First, I created the plugin and tried applying a custom rule. In this rule I would try to parse the JSON file and underline the corresponding method which has slow execution. Then the problem came.
https://docs.sonarqube.org/latest/extend/adding-coding-rules/#header-1
Languages not listed here don’t support custom rules
SonarQube docs
And Kotlin was not there. So you could add custom rules using the Detekt library, but if you want to write custom rules directly, they will not work. This is when things get a bit tougher.

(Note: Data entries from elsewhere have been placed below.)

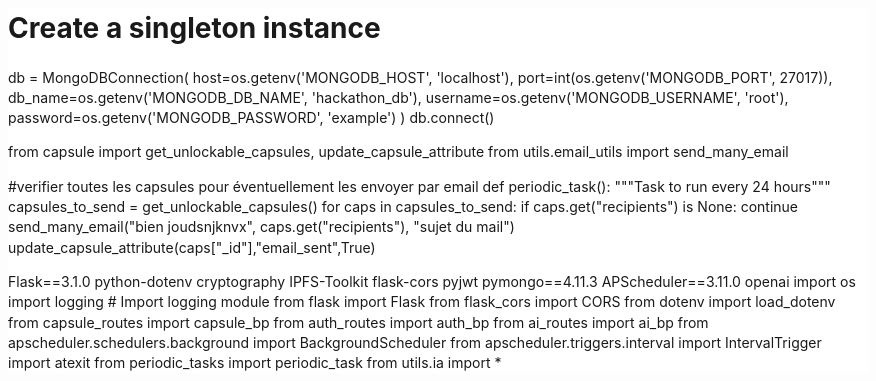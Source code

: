 # Create a singleton instance
db = MongoDBConnection(
    host=os.getenv('MONGODB_HOST', 'localhost'),
    port=int(os.getenv('MONGODB_PORT', 27017)),
    db_name=os.getenv('MONGODB_DB_NAME', 'hackathon_db'),
    username=os.getenv('MONGODB_USERNAME', 'root'),
    password=os.getenv('MONGODB_PASSWORD', 'example')
)
db.connect()
</file>

<file path="Hackathon-2025-main/backend/periodic_tasks.py">
from capsule import get_unlockable_capsules, update_capsule_attribute
from utils.email_utils import send_many_email

#verifier toutes les capsules pour éventuellement les envoyer par email
def periodic_task():
    """Task to run every 24 hours"""
    capsules_to_send = get_unlockable_capsules()
    for caps in capsules_to_send:
        if caps.get("recipients") is None:
            continue
        send_many_email("bien  joudsnjknvx", caps.get("recipients"), "sujet du mail")
        update_capsule_attribute(caps["_id"],"email_sent",True)
</file>

<file path="Hackathon-2025-main/backend/requirements.txt">
Flask==3.1.0
python-dotenv
cryptography
IPFS-Toolkit
flask-cors
pyjwt
pymongo==4.11.3
APScheduler==3.11.0
openai
</file>

<file path="Hackathon-2025-main/backend/server.py">
import os
import logging  # Import logging module
from flask import Flask
from flask_cors import CORS
from dotenv import load_dotenv
from capsule_routes import capsule_bp
from auth_routes import auth_bp
from ai_routes import ai_bp
from apscheduler.schedulers.background import BackgroundScheduler
from apscheduler.triggers.interval import IntervalTrigger
import atexit
from periodic_tasks import periodic_task
from utils.ia import *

Then my team lead, who is a contributor to SonarQube, sent me this example: https://github.com/SonarSource/sonar-custom-plugin-example
And actually it contains like 70% of the work that we had to do. Let’s summarize the steps that had to be done:
- Remove all of the JS files from the example and everything NodeJS related
- Remove all of the unnecessary stuff like custom properties. Leave just the CreateIssuesSensor there
- Modify the sensor to handle our case
- Build the custom JAR and deploy it to the extensions/plugins folder in our SonarQube instance
So let’s start. The repository with the custom plugin for SonarQube can be seen HERE.
Basically the whole magic is inside the TestPerformanceSensor. In the execute function several things happen:
- We take the path to the results.json file from Gradle
- We take the threshold MS for each tests as a property
- Then we take all of the methods from results.json which take more than the given threshold
- And we find the corresponding files and line for each method name
- We create a new issue for that line with the given description
Android SonarQube configuration
Inside the allprojects build.gradle file we set the sonarqube properties:
sonarqube {
properties {
property 'sonar.testperformance.report', 'app/build/test-performance-results/results.json'
property 'sonar.testperformance.threshold_ms', "1000"
}
}
Inside the buildscript dependencies you need the sonarqube plugin
classpath "org.sonarsource.scanner.gradle:sonarqube-gradle-plugin:2.7.1"
And you also need to apply the plugin
apply plugin: 'org.sonarqube'
Check HERE for more details.
Running the whole configuration
There is a deploy.sh script that I have made. It summarizes each step that needs to be done.
- Download SonarQube from their website
- Download the custom plugin repository and cd into it
- Run mvn clean package so you will get the plugin jar built into the target folder of your project
- Copy the jar from the target folder into SonarQube/extensions/plugins
- Restart the SonarQube instance by entering SonarQube/bin/windows-linux-mac/sonar.sh restart
- Open SonarQube (http://localhost:9000), create a new project (save the token somewhere) and go to the Rules section. Select Kotlin language, find the rule there and enable it for Kotlin
- Open the Android project
- Run ./gradlew sonarqube –scan –debug -Dsonar.host.url=http://localhost:9000 -Dsonar.login=<TOKEN_FROM_SQ_FOR_YOUR_PROJECT> –info
- After analysis is done you will see the results of this custom plugin under the Test Performance rule
Basically that’s all. The magic is in the jar, but the code is pretty clear, just take a look at it.
I hope I have helped someone to create another custom plugin for SonarQube! Enojoy!